### Directions:
Lines from the records below that contain the word "άλλο" are to be copied out.

### Records:
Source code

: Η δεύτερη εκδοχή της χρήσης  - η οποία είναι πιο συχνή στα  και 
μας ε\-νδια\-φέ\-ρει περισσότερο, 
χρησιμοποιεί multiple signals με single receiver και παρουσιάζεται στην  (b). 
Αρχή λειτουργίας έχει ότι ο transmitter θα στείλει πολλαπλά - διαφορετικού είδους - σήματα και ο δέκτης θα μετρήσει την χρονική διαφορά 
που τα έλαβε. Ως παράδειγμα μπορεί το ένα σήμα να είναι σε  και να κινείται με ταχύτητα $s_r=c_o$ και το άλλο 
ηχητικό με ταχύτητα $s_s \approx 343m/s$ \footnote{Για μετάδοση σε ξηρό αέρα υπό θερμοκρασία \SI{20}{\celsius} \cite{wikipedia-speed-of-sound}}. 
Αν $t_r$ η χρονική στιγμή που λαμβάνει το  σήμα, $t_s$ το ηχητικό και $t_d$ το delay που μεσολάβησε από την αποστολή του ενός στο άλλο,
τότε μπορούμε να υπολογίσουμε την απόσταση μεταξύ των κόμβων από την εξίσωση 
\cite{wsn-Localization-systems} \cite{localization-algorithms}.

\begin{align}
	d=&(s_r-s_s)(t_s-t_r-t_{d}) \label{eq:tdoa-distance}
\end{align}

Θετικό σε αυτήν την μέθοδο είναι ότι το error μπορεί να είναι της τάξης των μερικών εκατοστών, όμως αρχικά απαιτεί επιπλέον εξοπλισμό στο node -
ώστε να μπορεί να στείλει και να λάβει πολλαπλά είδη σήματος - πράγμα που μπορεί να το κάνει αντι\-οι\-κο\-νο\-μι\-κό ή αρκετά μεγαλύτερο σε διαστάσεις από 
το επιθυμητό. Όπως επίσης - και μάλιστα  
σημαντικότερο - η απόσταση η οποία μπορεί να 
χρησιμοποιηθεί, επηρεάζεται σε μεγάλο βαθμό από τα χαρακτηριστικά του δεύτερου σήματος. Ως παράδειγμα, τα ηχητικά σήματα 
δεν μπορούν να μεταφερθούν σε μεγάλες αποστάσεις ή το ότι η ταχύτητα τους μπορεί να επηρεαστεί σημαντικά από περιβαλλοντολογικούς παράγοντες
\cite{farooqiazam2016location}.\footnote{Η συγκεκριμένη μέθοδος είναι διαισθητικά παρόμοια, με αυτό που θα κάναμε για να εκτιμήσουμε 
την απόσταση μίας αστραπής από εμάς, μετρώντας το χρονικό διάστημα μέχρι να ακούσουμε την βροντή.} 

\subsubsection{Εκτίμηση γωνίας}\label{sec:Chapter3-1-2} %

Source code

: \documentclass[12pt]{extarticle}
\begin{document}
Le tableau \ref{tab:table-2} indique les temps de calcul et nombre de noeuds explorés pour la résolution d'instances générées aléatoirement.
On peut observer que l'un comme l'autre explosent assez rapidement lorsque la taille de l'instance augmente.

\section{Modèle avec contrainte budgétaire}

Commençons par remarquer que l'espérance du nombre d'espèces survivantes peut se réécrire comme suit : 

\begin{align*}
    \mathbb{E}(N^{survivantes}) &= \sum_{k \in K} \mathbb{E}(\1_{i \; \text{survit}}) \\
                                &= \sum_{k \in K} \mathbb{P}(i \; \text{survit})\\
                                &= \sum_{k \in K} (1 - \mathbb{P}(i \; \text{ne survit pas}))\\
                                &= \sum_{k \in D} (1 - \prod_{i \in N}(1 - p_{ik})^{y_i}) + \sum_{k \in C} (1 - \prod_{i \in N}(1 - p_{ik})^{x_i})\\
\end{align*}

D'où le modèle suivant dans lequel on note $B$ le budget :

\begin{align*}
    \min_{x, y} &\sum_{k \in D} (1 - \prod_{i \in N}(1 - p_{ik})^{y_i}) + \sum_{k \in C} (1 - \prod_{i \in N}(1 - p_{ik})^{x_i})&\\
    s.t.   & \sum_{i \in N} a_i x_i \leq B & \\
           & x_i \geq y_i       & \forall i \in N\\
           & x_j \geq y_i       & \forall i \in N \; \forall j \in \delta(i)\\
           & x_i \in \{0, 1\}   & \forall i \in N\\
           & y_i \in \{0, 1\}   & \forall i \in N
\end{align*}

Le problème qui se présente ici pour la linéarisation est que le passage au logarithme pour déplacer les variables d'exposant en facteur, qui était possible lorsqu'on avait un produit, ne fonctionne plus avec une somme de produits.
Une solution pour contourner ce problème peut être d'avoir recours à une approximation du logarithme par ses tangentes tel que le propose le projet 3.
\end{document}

### Task output:
που τα έλαβε. Ως παράδειγμα μπορεί το ένα σήμα να είναι σε  και να κινείται με ταχύτητα $s_r=c_o$ και το άλλο 
Αν $t_r$ η χρονική στιγμή που λαμβάνει το  σήμα, $t_s$ το ηχητικό και $t_d$ το delay που μεσολάβησε από την αποστολή του ενός στο άλλο,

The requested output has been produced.